(Dataset records)
Content starts

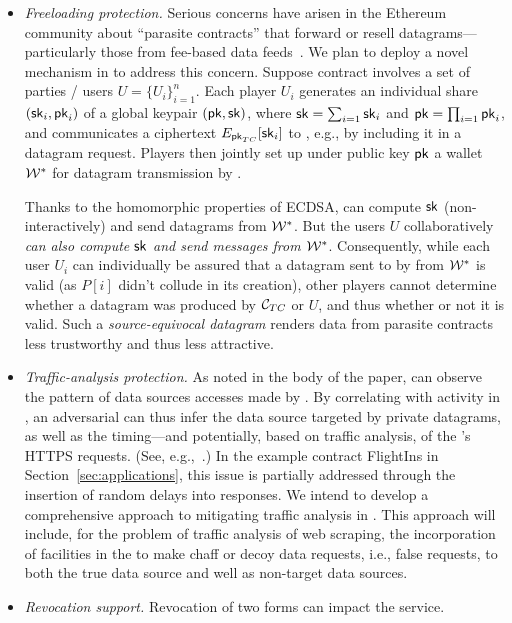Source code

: \begin{itemize}
\item{\em Freeloading protection.} Serious concerns have  arisen in the Ethereum community about ``parasite contracts'' that forward or resell datagrams---particularly those from fee-based data feeds~\cite{parasite}. We plan to deploy a novel mechanism in \tc to address this concern. Suppose contract \reqcont involves a set of parties / users $U = \{U_i\}_{i=1}^n$. Each player $U_i$ generates an individual share $({\sf sk}_i, {\sf pk}_i)$ of a global keypair $({\sf pk}, {\sf sk})$, where ${\sf sk} = \sum_{i=1} {\sf sk}_i$ and ${\sf pk} = \prod_{i=1} {\sf pk}_i$, and communicates a ciphertext $E_{{\sf pk}_{TC}}[{\sf sk}_i]$ to \tcont, e.g., by including it in a datagram request. Players then jointly set  up under public key ${\sf pk}$ a wallet ${\cal W}^*$ for datagram transmission by \tcont. 

Thanks to the homomorphic properties of ECDSA, \tcont can compute ${\sf sk}$ (non-interactively) and send datagrams from ${\cal W}^*$. But the users $U$ collaboratively \emph{can also compute ${\sf sk}$ and send messages from ${\cal W}^*$}. Consequently, while each user $U_i$ can individually be assured that a datagram sent to \reqcont by \tcont from ${\cal W}^*$ is valid (as $P[i]$ didn't collude in its creation), other players cannot determine whether a datagram was produced by ${\cal C}_{TC}$ or $U$, and thus whether or not it is valid. Such a \emph{source-equivocal datagram} renders data from parasite contracts less trustworthy and thus less attractive. 
\item{\em Traffic-analysis protection.} As noted in the body of the paper, \medname can observe the pattern of data sources accesses made by \tc. By correlating with activity in \tcont, an adversarial \medname can thus infer the data source targeted by private datagrams, as well as the timing---and potentially, based on traffic analysis, of the \encname's HTTPS requests. (See, e.g.,~\cite{chen2010side}.) In the example contract {\sf FlightIns} in Section~\ref{sec:applications}, this issue is partially addressed through the insertion of random delays into \tc responses. We intend to develop a comprehensive approach to mitigating traffic analysis in \tc. This approach will include, for the problem of traffic analysis of web scraping, the incorporation of facilities in the \encname to make chaff or decoy data requests, i.e., false requests, to both the true data source and well as non-target data sources. 

\item{\em Revocation support.} Revocation of two forms can impact the \tc service. 


\end{itemize}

Content ends

→ **Problem**:
Every entry above is to be set down exactly; the pictures are to be left out.

→ **Output of the exercise**:
Source code

: \begin{itemize}
\item{\em Freeloading protection.} Serious concerns have  arisen in the Ethereum community about ``parasite contracts'' that forward or resell datagrams---particularly those from fee-based data feeds~\cite{parasite}. We plan to deploy a novel mechanism in \tc to address this concern. Suppose contract \reqcont involves a set of parties / users $U = \{U_i\}_{i=1}^n$. Each player $U_i$ generates an individual share $({\sf sk}_i, {\sf pk}_i)$ of a global keypair $({\sf pk}, {\sf sk})$, where ${\sf sk} = \sum_{i=1} {\sf sk}_i$ and ${\sf pk} = \prod_{i=1} {\sf pk}_i$, and communicates a ciphertext $E_{{\sf pk}_{TC}}[{\sf sk}_i]$ to \tcont, e.g., by including it in a datagram request. Players then jointly set  up under public key ${\sf pk}$ a wallet ${\cal W}^*$ for datagram transmission by \tcont. 

Thanks to the homomorphic properties of ECDSA, \tcont can compute ${\sf sk}$ (non-interactively) and send datagrams from ${\cal W}^*$. But the users $U$ collaboratively \emph{can also compute ${\sf sk}$ and send messages from ${\cal W}^*$}. Consequently, while each user $U_i$ can individually be assured that a datagram sent to \reqcont by \tcont from ${\cal W}^*$ is valid (as $P[i]$ didn't collude in its creation), other players cannot determine whether a datagram was produced by ${\cal C}_{TC}$ or $U$, and thus whether or not it is valid. Such a \emph{source-equivocal datagram} renders data from parasite contracts less trustworthy and thus less attractive. 
\item{\em Traffic-analysis protection.} As noted in the body of the paper, \medname can observe the pattern of data sources accesses made by \tc. By correlating with activity in \tcont, an adversarial \medname can thus infer the data source targeted by private datagrams, as well as the timing---and potentially, based on traffic analysis, of the \encname's HTTPS requests. (See, e.g.,~\cite{chen2010side}.) In the example contract {\sf FlightIns} in Section~\ref{sec:applications}, this issue is partially addressed through the insertion of random delays into \tc responses. We intend to develop a comprehensive approach to mitigating traffic analysis in \tc. This approach will include, for the problem of traffic analysis of web scraping, the incorporation of facilities in the \encname to make chaff or decoy data requests, i.e., false requests, to both the true data source and well as non-target data sources. 

\item{\em Revocation support.} Revocation of two forms can impact the \tc service. 


\end{itemize}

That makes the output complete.